__Required action__
Which lines of the data contain the string "Numpy"? Copy every one of them.

Stored data
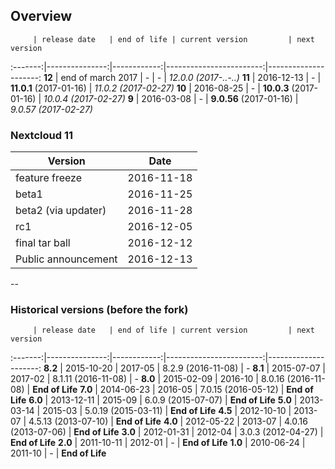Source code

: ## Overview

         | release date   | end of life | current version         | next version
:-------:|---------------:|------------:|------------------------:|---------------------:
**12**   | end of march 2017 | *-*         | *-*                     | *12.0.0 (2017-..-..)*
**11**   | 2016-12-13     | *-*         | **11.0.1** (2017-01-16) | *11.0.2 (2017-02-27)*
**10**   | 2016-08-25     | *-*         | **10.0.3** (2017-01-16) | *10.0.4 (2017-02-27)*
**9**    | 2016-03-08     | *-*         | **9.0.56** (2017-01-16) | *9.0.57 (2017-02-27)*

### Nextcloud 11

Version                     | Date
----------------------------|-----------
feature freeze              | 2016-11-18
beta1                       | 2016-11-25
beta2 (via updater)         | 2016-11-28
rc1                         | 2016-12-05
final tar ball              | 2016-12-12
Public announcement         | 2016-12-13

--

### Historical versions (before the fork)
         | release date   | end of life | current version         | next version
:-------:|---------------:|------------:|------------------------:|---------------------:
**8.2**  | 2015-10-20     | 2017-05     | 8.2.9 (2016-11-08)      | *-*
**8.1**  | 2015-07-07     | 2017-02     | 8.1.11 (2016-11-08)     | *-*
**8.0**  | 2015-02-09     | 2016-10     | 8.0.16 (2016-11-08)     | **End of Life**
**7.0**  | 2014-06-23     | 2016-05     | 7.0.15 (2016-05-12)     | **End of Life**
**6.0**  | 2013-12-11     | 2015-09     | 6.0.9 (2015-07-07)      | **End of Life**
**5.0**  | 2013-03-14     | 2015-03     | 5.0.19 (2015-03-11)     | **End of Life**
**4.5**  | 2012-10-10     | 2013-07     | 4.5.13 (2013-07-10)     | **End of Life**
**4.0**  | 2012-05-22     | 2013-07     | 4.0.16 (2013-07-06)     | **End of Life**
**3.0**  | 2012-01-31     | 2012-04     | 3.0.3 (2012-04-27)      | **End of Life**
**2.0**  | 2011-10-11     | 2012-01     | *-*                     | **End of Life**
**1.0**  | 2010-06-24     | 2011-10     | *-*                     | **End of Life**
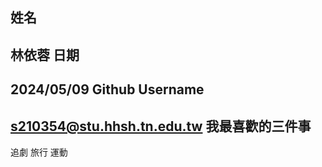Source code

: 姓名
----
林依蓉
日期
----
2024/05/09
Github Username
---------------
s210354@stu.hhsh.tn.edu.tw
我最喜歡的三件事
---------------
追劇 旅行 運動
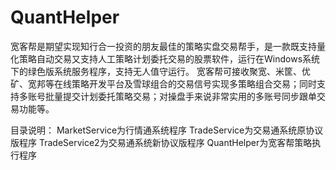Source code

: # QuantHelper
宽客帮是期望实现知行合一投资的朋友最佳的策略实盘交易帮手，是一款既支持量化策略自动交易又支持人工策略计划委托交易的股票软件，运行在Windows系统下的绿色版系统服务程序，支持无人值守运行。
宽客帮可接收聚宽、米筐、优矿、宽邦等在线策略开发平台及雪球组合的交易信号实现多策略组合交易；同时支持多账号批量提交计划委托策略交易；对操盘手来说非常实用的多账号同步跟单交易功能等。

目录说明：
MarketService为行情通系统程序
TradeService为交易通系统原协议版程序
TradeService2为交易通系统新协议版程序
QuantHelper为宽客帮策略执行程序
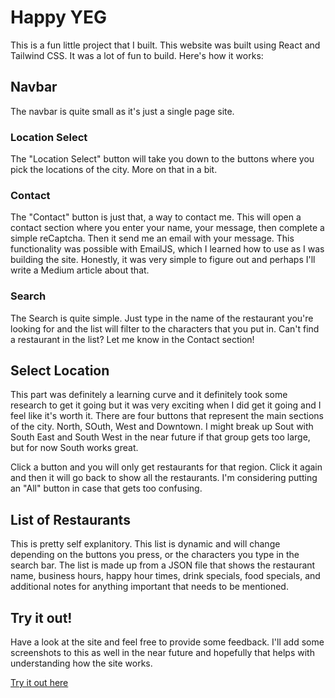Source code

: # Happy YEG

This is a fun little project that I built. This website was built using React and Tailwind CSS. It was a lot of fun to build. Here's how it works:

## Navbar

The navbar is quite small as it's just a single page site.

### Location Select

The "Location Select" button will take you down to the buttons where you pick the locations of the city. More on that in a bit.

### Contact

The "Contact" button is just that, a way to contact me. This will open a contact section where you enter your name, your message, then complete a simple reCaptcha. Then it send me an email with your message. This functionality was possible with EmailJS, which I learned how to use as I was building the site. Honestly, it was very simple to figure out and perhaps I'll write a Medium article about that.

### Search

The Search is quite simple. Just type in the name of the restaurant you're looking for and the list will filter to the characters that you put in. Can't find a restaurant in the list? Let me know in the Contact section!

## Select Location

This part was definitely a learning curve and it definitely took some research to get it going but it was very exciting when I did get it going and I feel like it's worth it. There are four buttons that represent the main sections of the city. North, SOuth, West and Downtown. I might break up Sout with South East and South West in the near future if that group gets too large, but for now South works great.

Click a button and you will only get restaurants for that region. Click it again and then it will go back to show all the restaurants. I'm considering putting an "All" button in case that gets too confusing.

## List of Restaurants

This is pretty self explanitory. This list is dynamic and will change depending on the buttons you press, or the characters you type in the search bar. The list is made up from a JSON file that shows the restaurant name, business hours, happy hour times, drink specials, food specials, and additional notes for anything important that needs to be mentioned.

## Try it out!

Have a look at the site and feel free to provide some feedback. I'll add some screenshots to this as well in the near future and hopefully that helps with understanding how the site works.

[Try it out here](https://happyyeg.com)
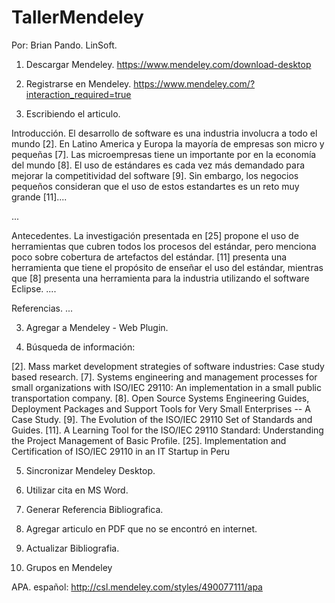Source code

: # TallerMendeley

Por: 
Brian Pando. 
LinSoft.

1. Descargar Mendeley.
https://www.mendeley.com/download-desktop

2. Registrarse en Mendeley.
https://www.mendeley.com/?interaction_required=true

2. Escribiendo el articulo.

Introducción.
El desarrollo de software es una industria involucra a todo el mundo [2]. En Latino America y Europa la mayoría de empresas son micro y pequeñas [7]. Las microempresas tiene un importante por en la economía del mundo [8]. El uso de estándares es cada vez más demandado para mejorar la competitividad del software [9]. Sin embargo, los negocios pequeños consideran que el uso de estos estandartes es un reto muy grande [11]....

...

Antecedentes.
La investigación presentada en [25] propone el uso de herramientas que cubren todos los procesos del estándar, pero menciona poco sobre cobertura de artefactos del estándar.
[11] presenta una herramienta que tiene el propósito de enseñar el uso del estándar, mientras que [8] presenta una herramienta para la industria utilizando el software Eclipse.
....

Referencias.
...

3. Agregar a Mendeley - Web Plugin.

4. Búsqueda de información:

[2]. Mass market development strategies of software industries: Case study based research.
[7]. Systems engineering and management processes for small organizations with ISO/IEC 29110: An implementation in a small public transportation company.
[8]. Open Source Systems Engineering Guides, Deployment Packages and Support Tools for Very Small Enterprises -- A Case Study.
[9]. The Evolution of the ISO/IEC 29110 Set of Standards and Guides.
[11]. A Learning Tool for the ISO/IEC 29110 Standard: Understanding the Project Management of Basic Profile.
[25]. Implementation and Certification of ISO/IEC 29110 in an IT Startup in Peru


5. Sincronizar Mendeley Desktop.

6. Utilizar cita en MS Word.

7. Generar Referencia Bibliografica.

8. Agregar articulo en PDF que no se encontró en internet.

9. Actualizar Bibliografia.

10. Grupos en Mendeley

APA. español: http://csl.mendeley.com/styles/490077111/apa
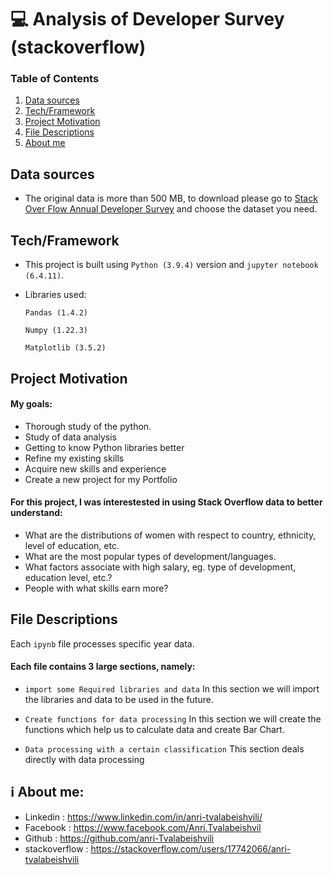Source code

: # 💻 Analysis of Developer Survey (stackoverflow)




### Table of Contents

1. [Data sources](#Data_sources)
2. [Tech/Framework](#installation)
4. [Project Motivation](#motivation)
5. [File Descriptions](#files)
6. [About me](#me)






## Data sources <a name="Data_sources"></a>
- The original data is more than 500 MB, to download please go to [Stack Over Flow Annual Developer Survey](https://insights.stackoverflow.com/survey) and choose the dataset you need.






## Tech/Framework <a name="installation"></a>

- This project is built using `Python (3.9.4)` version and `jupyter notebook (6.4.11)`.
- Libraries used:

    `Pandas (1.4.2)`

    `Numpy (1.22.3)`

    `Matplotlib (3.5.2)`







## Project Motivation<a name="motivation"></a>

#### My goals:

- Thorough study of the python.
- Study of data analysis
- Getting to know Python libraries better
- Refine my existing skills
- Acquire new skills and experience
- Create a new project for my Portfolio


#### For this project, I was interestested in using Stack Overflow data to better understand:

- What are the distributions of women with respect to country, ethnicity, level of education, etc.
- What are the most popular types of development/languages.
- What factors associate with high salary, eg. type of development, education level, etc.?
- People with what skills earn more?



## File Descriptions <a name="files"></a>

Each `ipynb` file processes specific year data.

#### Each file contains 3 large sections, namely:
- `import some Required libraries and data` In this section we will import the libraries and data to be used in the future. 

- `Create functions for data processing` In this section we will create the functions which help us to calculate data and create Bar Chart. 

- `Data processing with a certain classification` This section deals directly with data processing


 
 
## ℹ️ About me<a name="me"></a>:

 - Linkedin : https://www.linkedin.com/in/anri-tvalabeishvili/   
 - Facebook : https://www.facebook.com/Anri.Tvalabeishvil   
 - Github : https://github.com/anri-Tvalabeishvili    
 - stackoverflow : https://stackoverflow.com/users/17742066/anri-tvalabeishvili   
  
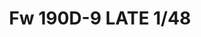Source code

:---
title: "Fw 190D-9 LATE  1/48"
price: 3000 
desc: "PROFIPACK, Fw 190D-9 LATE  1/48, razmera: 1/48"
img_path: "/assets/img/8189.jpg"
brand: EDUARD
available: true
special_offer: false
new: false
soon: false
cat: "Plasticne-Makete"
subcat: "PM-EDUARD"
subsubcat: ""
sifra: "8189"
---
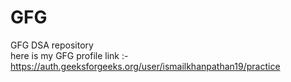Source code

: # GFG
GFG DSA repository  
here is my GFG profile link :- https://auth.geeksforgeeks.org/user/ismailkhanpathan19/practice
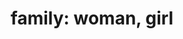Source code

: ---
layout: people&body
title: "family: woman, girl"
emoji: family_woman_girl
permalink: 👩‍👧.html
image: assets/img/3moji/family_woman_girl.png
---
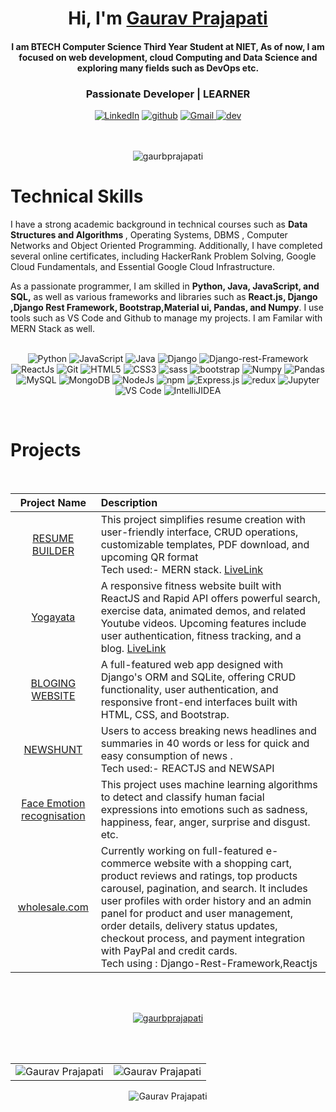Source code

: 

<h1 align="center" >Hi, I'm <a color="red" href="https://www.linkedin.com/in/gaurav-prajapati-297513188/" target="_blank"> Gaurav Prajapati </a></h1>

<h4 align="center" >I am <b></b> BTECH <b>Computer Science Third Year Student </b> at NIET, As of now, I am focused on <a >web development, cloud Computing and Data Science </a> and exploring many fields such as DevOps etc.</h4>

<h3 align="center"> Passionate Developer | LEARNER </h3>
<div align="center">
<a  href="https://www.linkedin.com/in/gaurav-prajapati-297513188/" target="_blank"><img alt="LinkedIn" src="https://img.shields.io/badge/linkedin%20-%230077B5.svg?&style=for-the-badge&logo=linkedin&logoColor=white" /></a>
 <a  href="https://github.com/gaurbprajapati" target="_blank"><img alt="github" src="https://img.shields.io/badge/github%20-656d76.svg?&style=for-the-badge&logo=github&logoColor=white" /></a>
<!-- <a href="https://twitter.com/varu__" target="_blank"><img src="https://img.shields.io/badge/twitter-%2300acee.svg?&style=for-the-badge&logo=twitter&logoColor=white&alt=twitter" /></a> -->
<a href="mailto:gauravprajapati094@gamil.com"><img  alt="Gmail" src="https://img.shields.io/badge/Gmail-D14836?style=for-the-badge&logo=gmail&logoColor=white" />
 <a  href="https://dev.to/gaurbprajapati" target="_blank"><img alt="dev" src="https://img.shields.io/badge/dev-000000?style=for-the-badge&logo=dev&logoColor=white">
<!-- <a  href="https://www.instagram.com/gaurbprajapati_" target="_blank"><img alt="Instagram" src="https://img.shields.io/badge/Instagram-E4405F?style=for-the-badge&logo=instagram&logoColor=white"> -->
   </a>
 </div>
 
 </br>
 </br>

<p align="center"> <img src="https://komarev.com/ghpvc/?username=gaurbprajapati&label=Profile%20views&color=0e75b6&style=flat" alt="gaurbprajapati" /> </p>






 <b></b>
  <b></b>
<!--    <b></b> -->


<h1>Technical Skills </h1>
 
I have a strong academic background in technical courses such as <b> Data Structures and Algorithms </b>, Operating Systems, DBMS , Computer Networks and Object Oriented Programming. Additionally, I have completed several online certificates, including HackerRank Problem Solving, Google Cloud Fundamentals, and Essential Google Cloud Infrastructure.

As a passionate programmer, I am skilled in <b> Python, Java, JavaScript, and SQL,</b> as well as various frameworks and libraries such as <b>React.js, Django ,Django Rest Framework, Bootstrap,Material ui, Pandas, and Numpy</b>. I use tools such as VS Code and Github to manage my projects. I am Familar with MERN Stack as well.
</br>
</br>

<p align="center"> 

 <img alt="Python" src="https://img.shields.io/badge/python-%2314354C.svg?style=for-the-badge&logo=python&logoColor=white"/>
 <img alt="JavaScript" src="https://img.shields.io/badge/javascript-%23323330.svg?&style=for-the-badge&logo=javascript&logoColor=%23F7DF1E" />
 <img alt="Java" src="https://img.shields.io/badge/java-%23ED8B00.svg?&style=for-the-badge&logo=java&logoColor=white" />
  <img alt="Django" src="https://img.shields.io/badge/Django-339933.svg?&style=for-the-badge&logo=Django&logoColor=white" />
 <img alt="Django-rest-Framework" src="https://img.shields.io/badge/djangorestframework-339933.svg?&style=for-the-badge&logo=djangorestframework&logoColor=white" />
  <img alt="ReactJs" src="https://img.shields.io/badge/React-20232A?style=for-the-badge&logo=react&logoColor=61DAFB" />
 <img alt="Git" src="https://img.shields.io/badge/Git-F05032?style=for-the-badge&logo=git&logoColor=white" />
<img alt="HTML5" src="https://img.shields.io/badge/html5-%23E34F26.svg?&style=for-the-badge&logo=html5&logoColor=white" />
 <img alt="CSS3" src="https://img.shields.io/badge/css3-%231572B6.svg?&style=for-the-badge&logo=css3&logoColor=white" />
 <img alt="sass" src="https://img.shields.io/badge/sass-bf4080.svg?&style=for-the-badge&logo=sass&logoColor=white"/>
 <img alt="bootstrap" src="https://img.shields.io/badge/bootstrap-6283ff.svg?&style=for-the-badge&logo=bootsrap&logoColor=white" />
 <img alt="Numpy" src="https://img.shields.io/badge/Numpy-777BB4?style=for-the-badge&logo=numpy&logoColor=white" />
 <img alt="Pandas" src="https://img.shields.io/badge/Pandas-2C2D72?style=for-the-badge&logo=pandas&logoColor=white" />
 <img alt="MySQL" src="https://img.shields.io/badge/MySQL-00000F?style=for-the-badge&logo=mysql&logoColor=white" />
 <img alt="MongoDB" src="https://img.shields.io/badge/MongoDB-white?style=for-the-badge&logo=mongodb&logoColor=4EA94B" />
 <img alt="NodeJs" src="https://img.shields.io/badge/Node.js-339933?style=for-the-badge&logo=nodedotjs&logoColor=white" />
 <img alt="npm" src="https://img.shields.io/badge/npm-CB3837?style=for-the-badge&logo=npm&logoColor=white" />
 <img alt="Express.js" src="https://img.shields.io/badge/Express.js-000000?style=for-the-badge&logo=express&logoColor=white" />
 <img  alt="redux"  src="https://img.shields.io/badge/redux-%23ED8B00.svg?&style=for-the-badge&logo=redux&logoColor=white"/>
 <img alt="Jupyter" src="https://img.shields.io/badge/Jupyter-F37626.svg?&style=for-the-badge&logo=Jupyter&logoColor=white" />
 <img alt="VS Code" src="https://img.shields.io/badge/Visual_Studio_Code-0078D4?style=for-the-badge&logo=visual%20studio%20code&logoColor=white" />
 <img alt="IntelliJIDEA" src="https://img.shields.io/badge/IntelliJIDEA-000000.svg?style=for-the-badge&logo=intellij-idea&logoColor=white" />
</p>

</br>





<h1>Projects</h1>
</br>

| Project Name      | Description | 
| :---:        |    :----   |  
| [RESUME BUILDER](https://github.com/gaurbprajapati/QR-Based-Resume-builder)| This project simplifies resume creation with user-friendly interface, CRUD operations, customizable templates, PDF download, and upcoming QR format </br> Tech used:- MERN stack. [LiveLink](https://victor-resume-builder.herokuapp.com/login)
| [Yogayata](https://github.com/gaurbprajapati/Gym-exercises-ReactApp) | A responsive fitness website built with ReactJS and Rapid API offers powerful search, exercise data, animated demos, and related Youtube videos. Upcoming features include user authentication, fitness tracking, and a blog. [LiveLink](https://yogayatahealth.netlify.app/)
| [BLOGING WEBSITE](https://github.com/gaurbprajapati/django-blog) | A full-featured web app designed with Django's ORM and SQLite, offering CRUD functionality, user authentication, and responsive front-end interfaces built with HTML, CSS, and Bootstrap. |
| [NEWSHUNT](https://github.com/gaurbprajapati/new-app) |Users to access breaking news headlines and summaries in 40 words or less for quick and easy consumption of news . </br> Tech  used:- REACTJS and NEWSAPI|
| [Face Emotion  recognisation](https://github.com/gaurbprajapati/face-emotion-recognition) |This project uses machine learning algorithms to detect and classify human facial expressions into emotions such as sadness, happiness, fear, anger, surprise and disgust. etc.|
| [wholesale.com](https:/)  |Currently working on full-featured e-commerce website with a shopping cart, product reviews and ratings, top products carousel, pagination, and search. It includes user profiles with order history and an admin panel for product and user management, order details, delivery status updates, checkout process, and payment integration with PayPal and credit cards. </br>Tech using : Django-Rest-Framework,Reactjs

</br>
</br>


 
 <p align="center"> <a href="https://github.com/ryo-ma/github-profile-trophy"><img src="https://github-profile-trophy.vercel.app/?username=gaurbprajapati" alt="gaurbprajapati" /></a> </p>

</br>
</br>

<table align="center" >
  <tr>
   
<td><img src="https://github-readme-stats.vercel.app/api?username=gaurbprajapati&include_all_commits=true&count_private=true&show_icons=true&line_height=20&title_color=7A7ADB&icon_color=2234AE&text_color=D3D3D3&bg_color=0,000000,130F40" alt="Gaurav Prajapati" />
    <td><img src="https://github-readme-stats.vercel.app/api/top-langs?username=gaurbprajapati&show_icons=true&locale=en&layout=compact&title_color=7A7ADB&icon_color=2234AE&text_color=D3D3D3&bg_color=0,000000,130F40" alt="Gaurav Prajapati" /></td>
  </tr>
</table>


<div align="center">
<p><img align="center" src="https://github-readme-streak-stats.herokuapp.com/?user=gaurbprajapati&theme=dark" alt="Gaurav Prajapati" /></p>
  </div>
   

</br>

__Exercise result__
    `Numpy (1.22.3)`
As a passionate programmer, I am skilled in <b> Python, Java, JavaScript, and SQL,</b> as well as various frameworks and libraries such as <b>React.js, Django ,Django Rest Framework, Bootstrap,Material ui, Pandas, and Numpy</b>. I use tools such as VS Code and Github to manage my projects. I am Familar with MERN Stack as well.
 <img alt="Numpy" src="https://img.shields.io/badge/Numpy-777BB4?style=for-the-badge&logo=numpy&logoColor=white" />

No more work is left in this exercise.